E’ confermato: il Governo presenterà al Parlamento un disegno di legge in cui si prevede l’abolizione del finanziamento pubblico ai partiti. Il testo è stato varato oggi, durante la riunione del Consiglio dei ministri presieduto dal premier Enrico Letta. Nel pomeriggio il vicepremier Angelino Alfano (foto by InfoPhoto) ne ha illustrato il contenuto alla stampa.

Il sistema di finanziamento diventerà prevalentemente privato e volontario. L’intervento pubblico avverrà in due forme. La prima prevede detrazioni fiscali sulle donazioni effettuate da persone fisiche, pari al 52% per importi fra 50 e 5.000 euro annui, e al 26% per importi tra 5.001 e 20.000 euro.

La seconda forma di finanziamento con appoggio pubblico prevede la possibilità per le persone fisiche di destinare ai partiti il due per mille della propria imposta sul reddito, indicando su una scheda a chi destinarlo.

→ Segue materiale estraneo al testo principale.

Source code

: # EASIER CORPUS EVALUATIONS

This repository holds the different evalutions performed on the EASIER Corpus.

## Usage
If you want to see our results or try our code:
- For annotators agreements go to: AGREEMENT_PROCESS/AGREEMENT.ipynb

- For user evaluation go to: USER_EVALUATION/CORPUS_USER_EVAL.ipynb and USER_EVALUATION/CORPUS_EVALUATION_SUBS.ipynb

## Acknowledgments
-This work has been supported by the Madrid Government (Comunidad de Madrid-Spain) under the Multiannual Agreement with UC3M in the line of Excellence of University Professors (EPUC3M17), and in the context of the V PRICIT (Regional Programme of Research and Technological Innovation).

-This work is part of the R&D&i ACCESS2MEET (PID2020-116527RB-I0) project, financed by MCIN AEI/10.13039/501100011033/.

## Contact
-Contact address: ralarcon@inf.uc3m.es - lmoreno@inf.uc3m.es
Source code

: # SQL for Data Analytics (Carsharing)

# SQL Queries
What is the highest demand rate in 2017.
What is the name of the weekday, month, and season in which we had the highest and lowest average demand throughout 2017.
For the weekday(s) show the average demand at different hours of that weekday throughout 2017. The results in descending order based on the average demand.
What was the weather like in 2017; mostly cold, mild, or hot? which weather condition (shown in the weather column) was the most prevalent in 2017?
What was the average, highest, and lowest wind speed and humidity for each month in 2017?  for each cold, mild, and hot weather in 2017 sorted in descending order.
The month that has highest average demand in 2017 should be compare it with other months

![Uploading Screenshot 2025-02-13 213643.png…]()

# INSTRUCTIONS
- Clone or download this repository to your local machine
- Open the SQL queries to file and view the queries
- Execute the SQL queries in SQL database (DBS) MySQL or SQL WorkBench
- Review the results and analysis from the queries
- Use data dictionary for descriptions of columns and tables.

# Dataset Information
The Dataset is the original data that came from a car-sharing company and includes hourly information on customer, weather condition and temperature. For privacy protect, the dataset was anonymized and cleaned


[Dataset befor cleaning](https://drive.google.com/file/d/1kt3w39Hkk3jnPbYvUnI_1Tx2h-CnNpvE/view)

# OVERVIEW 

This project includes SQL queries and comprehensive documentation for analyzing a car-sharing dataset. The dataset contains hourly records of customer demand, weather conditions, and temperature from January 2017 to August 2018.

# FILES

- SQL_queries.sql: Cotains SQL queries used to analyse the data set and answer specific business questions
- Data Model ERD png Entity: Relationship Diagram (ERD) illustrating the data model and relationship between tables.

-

La trasformazione del sistema di finanziamento sarà graduale. Ci sarà una fase transitoria dal 2014 al 2016. In questo triennio il finanziamento pubblico attuale diminuirà ogni anno del 40%, del 50% e del 60%. Poi cesserà del tutto.

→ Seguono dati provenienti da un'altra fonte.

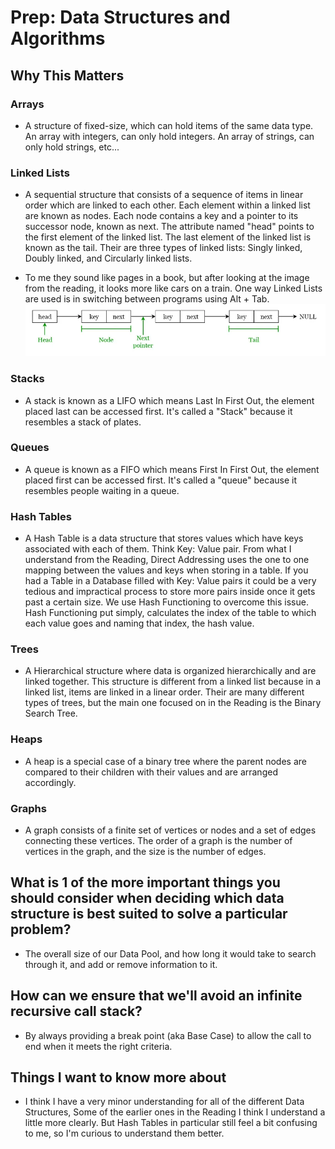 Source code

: # Prep: Data Structures and Algorithms

## Why This Matters

### Arrays

* A structure of fixed-size, which can hold items of the same data type. An array with integers, can only hold integers. An array of strings, can only hold strings, etc...

### Linked Lists

* A sequential structure that consists of a sequence of items in linear order which are linked to each other. Each element within a linked list are known as nodes. Each node contains a key and a pointer to its successor node, known as next. The attribute named "head" points to the first element of the linked list. The last element of the linked list is known as the tail. Their are three types of linked lists: Singly linked, Doubly linked, and Circularly linked lists.

* To me they sound like pages in a book, but after looking at the image from the reading, it looks more like cars on a train. One way Linked Lists are used is in switching between programs using Alt + Tab.
![Alt text](Linked_List.webp)

### Stacks

* A stack is known as a LIFO which means Last In First Out, the element placed last can be accessed first. It's called a "Stack" because it resembles a stack of plates.

### Queues

* A queue is known as a FIFO which means First In First Out, the element placed first can be accessed first. It's called a "queue" because it resembles people waiting in a queue.

### Hash Tables

* A Hash Table is a data structure that stores values which have keys associated with each of them. Think Key: Value pair. From what I understand from the Reading, Direct Addressing uses the one to one mapping between the values and keys when storing in a table. If you had a Table in a Database filled with Key: Value pairs it could be a very tedious and impractical process to store more pairs inside once it gets past a certain size. We use Hash Functioning to overcome this issue. Hash Functioning put simply, calculates the index of the table to which each value goes and naming that index, the hash value.

### Trees

* A Hierarchical structure where data is organized hierarchically and are linked together. This structure is different from a linked list because in a linked list, items are linked in a linear order. Their are many different types of trees, but the main one focused on in the Reading is the Binary Search Tree.

### Heaps

* A heap is a special case of a binary tree where the parent nodes are compared to their children with their values and are arranged accordingly.

### Graphs

* A graph consists of a finite set of vertices or nodes and a set of edges connecting these vertices. The order of a graph is the number of vertices in the graph, and the size is the number of edges.

## What is 1 of the more important things you should consider when deciding which data structure is best suited to solve a particular problem?

* The overall size of our Data Pool, and how long it would take to search through it, and add or remove information to it.

## How can we ensure that we'll avoid an infinite recursive call stack?

* By always providing a break point (aka Base Case) to allow the call to end when it meets the right criteria.

## Things I want to know more about

* I think I have a very minor understanding for all of the different Data Structures, Some of the earlier ones in the Reading I think I understand a little more clearly. But Hash Tables in particular still feel a bit confusing to me, so I'm curious to understand them better.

Il punto su chi avrà diritto a ricevere i contributi volontari ha scatenato le ire dei grillini. Il Ddl prevede che i partiti dovranno rispondere a requisiti minimi di trasparenza e democrazia interna. Dovranno pubblicare su un sito internet tutte le informazioni relative alla gestione finanziaria, scritte in un linguaggio chiaro.

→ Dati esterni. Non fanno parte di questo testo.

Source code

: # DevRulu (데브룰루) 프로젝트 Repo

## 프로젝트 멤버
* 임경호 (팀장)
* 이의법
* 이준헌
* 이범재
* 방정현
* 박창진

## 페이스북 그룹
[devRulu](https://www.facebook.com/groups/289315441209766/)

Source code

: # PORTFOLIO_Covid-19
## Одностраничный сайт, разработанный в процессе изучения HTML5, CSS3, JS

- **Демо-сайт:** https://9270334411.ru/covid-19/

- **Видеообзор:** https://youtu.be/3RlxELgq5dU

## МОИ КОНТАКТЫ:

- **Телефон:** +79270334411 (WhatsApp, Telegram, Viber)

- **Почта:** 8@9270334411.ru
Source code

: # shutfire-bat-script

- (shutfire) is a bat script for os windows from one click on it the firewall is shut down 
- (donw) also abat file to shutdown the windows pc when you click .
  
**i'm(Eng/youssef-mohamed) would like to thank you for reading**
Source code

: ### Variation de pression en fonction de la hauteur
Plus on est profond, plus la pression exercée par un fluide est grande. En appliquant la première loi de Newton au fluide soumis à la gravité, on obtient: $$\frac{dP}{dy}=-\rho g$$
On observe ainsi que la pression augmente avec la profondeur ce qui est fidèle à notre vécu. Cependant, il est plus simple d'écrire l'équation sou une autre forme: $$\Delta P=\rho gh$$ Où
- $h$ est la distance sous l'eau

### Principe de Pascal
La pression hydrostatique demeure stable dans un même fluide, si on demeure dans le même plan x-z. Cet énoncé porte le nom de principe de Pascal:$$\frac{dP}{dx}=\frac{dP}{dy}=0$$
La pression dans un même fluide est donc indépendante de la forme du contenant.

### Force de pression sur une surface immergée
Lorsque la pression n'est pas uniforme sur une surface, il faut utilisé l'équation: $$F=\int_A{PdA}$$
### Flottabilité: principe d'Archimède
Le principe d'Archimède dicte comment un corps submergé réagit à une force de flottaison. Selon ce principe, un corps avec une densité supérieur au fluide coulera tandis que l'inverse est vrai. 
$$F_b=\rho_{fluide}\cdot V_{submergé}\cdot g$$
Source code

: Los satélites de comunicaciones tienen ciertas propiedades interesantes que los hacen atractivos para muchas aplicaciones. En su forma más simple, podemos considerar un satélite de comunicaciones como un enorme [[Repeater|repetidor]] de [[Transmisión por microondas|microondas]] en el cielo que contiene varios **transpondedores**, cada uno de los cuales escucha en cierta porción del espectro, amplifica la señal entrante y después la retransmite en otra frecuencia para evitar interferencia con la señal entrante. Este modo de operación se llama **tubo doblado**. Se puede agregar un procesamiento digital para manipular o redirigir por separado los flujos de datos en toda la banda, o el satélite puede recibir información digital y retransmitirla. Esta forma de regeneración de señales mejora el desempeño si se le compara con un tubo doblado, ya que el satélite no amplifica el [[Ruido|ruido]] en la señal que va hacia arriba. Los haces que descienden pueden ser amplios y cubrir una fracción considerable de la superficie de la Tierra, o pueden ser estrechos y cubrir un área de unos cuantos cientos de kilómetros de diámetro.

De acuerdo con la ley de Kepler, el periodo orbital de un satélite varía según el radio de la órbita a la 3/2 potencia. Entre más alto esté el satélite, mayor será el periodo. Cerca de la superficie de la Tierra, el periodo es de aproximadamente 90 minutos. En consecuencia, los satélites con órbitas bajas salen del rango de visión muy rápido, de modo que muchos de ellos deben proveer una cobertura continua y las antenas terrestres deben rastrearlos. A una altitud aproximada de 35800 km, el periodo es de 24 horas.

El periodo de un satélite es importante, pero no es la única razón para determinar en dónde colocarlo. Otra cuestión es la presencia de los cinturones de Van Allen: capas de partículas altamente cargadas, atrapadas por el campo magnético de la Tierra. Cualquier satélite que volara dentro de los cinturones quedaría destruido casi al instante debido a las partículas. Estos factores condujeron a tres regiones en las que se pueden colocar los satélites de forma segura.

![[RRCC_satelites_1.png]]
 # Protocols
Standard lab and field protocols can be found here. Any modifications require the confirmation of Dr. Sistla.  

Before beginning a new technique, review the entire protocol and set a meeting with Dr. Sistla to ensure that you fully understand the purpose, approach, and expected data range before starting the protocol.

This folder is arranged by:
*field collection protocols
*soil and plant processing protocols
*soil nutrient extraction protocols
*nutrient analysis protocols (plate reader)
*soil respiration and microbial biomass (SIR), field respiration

Non è tardata la nota di protesta del Movimento 5 stelle: “E’ una legge-truffa“, scrivono i deputati seguaci di Beppe Grillo. La replica del ministro per le Riforme istituzionali, Gaetano Quagliariello: “Ognuno è libero di protestare. Vuol dire che non volevano levare i soldi ai partiti. Sapere che li abbiamo scavalcati è una buona notizia”.